Happy Earth Day! In honor of one of my favorite planets (okay maybe the only one I know) I thought it would be fun to get a little dirty on the blog and share some tips on how to grow hydrangeas in pots! After I posted about our patio garden over on Instagram, a lot of you wanted to know more about container gardening which is great, and even though I am recently new to this “green thumb” thing, I do have some advice in this realm, especially when it comes to planting plants for the first time.
How to Grow Hydrangeas in Pots
One: Start with good soil
After the failed basil undertaking of 2017, I’ve switched my soil to Miracle Grow Moisture Control Soil. You can find this at most of your major home improvement stores but some specialty stores may not carry it. I really urge you to use a moisture control potting soil to prevent overly damp or dry roots. This is a beginning gardener’s “Ace up your sleeve” for successful first-year growth.
Two: Have the right light
Yes, on the tag your hydrangeas might request 4-6 hours of sun but be mindful that they like soft morning sun and they need about 4 hours of it. Our hydrangeas are placed perfectly so that they receive sun from 9-1pm and are shaded the rest of the day. Because hydrangeas take a lot of water to keep their leaves and petals fresh and vibrant, the harsh afternoon sun in the summer will cause wilting. If you have mostly indirect sun all day long, that works as well.
Key takeaway: No full sun, indirect sun OK, morning sun preferred.

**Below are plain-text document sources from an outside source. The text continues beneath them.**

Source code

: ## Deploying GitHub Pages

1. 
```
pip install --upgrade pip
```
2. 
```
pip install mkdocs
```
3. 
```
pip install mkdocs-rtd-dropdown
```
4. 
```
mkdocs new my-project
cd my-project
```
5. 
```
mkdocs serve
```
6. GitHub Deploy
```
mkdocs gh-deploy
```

Three: Water, Water, Water
Hydrangeas are thirsty plants. They like a lot of water and if you’ve ever cut a hydrangea stem up the stalk, you’ll notice it’s made up of a hundred little “straws” soaking up water to keep the plant hydrated. If you have a plant in the ideal sun, expect to water it with 2-3 gallons every other day in late Spring and every day in Summer. To test if your hydrangea needs water, stick your index finger about 1 inch below the surface of the soil if the soil is mostly dry, it’s time for water.
Four: Find a pot base that is about 3x the size of the root ball it came with
Hydrangeas have roots that will eventually break away from the main root system to create new hydrangea plants, called rhizome roots. Because of their rhizome root system, you don’t want a pot that is big enough to encourage new hydrangea growth through their root system.
When planting your hydrangea in its pot, loosen the root ball by gently gripping it and jerking your hand back and forth. Then place into your pot that has been filled with enough soil to allow the sides and one inch of the roots to be completely covered.
Five: Don’t be afraid to move your plant around to find the right sun
As you move through the seasons, you will need to make sure that your plant is getting adequate sun. Put your planter on wheels so that you can easily drag it across the patio without hurting your back.
I’ve had my hydrangeas in a pot for about a month now. The true test will be how they make it through summer. I expect I will have to move them as the sun starts to linger more directly overhead but I look forward to getting some blooms from them all summer long.